• [Given information]

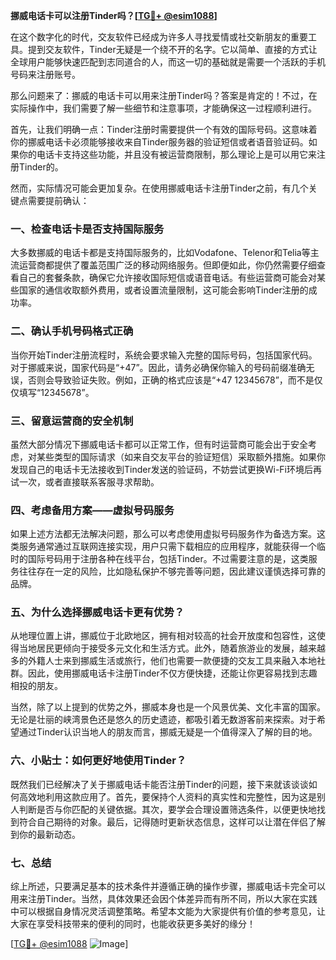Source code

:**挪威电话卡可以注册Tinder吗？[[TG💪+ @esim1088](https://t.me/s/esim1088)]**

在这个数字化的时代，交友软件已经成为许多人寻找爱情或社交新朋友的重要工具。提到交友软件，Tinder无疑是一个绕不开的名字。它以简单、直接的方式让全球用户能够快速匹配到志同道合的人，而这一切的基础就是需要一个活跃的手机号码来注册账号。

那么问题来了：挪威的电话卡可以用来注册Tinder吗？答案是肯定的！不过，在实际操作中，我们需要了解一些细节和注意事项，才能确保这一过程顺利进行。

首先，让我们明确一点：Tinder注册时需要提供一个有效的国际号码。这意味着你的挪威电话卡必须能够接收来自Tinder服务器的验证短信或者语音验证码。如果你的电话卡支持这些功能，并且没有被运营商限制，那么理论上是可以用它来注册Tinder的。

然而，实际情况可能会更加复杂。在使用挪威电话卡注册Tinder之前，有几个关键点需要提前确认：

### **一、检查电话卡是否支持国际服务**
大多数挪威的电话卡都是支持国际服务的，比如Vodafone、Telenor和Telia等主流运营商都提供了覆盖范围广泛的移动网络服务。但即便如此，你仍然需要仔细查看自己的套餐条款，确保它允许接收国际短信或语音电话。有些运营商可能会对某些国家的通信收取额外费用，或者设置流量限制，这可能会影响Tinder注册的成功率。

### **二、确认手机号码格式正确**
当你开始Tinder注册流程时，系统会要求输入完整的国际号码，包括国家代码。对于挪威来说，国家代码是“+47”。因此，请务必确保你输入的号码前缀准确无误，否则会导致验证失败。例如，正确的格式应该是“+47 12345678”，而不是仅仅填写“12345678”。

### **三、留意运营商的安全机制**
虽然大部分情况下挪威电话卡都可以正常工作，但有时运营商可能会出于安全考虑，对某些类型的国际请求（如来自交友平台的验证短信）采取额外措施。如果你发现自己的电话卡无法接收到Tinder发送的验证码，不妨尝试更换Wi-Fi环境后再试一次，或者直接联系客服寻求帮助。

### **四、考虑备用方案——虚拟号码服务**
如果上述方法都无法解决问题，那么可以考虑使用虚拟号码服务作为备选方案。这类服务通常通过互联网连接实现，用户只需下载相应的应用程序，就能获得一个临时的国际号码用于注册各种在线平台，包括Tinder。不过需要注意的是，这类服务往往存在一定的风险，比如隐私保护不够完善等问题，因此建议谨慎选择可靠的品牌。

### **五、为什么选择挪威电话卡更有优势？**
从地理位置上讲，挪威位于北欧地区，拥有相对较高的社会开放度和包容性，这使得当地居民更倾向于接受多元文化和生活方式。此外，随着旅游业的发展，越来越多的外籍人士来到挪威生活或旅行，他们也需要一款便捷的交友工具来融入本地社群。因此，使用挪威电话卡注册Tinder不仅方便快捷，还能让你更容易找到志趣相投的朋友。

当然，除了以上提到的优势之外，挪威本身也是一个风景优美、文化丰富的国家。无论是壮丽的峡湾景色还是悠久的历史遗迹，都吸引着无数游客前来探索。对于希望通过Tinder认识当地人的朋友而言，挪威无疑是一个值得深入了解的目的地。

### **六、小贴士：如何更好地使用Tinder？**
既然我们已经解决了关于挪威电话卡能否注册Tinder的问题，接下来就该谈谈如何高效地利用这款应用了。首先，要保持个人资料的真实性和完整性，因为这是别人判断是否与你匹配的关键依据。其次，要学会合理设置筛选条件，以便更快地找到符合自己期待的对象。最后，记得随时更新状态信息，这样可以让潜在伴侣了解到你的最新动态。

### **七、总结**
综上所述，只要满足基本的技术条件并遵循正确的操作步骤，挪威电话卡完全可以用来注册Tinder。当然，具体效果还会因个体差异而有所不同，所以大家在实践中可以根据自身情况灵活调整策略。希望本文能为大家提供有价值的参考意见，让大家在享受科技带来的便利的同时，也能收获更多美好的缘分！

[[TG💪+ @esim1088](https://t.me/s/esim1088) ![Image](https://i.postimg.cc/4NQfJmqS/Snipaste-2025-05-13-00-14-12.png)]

---

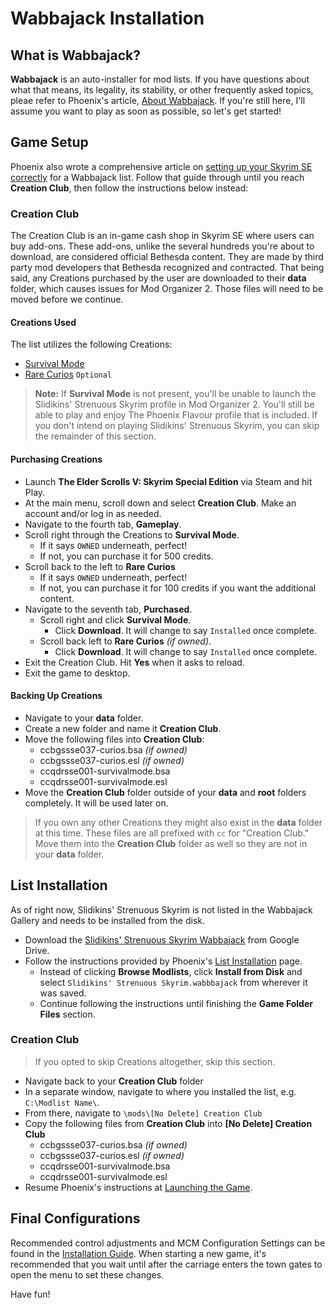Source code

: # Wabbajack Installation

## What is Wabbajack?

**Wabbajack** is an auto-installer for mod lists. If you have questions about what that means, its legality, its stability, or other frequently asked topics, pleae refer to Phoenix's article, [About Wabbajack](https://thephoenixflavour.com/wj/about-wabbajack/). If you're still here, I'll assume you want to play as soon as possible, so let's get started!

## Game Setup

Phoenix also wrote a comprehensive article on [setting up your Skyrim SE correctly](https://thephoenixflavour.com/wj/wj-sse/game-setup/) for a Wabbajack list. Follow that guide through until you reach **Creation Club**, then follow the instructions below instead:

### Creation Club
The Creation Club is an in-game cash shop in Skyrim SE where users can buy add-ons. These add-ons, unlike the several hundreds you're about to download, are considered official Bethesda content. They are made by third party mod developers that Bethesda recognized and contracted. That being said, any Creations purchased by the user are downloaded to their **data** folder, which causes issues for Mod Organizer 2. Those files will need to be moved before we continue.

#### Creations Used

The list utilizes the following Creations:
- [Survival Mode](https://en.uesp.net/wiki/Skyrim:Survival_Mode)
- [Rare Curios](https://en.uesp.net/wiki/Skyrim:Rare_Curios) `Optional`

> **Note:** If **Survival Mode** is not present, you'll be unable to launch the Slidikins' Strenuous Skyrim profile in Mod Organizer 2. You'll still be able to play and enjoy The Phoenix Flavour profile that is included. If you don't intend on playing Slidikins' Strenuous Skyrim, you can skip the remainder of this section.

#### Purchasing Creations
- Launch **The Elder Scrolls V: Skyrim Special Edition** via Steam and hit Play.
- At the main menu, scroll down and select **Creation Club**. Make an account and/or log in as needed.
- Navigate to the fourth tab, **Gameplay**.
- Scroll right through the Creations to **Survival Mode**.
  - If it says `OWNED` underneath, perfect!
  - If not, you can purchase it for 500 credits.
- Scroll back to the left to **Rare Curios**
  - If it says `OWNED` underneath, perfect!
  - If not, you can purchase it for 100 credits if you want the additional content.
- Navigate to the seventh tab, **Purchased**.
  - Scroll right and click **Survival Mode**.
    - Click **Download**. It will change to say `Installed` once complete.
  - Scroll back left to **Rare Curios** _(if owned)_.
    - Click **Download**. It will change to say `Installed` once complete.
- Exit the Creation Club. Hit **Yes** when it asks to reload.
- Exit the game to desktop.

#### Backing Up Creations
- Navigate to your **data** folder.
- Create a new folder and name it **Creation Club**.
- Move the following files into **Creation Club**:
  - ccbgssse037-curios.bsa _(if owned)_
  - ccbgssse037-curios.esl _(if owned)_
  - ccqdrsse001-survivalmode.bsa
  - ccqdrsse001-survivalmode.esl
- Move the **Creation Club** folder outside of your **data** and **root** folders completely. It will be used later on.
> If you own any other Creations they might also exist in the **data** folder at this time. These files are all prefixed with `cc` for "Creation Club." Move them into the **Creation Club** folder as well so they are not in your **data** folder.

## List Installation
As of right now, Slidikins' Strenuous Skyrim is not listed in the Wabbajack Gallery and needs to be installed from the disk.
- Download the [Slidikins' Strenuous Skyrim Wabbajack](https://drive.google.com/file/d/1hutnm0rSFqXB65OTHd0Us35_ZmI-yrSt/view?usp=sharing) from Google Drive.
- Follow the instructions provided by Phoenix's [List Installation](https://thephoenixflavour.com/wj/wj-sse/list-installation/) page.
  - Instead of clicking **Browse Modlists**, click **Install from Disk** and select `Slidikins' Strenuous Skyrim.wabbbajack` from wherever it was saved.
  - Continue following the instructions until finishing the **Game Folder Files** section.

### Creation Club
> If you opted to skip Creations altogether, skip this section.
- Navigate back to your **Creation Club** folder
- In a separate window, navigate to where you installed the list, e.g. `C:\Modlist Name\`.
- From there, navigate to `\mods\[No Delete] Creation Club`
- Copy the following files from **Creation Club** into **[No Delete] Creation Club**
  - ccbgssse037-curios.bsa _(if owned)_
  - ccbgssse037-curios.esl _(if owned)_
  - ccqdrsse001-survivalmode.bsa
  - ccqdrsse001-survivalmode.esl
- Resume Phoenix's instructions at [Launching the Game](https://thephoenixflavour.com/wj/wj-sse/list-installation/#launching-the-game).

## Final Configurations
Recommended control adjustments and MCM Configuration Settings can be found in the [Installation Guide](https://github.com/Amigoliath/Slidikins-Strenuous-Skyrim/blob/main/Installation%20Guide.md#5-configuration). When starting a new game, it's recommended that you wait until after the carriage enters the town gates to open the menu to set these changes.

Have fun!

--

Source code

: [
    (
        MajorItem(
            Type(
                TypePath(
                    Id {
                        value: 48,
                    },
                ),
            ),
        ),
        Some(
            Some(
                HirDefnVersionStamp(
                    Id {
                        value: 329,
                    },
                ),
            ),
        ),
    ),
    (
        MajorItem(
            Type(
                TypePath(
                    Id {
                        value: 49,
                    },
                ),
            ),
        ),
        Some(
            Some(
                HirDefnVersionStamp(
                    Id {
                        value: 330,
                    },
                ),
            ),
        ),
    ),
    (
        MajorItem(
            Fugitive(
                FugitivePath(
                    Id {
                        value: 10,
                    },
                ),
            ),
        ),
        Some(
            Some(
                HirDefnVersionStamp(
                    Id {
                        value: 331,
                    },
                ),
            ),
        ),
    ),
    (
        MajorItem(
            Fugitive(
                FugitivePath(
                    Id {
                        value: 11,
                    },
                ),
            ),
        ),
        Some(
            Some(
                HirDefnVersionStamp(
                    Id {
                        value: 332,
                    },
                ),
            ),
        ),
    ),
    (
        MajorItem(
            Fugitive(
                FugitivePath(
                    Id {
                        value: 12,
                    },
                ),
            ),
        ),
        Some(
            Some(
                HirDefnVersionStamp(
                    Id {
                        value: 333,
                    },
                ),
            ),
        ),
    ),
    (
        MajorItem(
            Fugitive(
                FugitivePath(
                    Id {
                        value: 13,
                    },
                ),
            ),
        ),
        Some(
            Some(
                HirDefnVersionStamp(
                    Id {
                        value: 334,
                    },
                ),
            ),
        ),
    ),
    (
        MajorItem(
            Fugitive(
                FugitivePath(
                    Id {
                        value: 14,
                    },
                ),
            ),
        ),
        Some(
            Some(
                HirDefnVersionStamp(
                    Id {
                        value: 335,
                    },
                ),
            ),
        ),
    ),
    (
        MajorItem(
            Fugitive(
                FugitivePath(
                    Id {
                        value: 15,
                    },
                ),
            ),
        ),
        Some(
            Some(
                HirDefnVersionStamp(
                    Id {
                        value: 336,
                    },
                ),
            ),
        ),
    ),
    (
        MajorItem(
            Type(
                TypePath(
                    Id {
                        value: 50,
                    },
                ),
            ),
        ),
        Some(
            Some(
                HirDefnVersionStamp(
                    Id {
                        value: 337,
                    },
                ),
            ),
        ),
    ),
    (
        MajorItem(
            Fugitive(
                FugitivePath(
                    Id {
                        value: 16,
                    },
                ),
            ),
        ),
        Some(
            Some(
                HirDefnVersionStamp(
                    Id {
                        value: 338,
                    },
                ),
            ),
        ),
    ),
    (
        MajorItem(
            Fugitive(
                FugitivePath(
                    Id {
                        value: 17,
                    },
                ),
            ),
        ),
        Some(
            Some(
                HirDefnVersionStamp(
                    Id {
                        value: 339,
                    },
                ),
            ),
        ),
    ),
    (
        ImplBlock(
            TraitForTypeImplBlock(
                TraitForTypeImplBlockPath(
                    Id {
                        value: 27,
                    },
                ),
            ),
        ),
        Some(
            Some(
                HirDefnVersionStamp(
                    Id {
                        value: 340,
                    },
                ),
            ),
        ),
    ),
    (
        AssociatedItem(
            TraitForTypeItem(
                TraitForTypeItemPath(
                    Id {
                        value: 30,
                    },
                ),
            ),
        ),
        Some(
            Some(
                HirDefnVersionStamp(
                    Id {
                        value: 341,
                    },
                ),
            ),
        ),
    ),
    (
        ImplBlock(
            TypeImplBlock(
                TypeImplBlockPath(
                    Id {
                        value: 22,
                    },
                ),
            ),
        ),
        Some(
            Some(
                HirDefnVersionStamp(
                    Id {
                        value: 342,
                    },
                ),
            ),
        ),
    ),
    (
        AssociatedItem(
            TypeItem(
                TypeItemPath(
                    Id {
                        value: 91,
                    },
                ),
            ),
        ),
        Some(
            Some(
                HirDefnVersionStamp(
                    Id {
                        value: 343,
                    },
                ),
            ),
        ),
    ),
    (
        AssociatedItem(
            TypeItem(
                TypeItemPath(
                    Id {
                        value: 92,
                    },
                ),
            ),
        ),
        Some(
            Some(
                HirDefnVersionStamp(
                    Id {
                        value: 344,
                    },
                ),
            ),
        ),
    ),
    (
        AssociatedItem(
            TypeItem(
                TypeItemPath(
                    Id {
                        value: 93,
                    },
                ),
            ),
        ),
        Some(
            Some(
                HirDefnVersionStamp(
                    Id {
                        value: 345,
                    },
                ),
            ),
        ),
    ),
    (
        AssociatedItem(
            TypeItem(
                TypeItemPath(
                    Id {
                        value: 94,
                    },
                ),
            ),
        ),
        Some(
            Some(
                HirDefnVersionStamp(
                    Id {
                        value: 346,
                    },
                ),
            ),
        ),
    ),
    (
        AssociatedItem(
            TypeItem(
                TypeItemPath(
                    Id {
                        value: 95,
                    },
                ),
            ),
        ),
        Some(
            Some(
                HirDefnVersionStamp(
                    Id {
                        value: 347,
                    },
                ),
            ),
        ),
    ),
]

• [Work request] For every line above that includes the word "Delete", return the line.

• [Task response]
- From there, navigate to `\mods\[No Delete] Creation Club`
- Copy the following files from **Creation Club** into **[No Delete] Creation Club**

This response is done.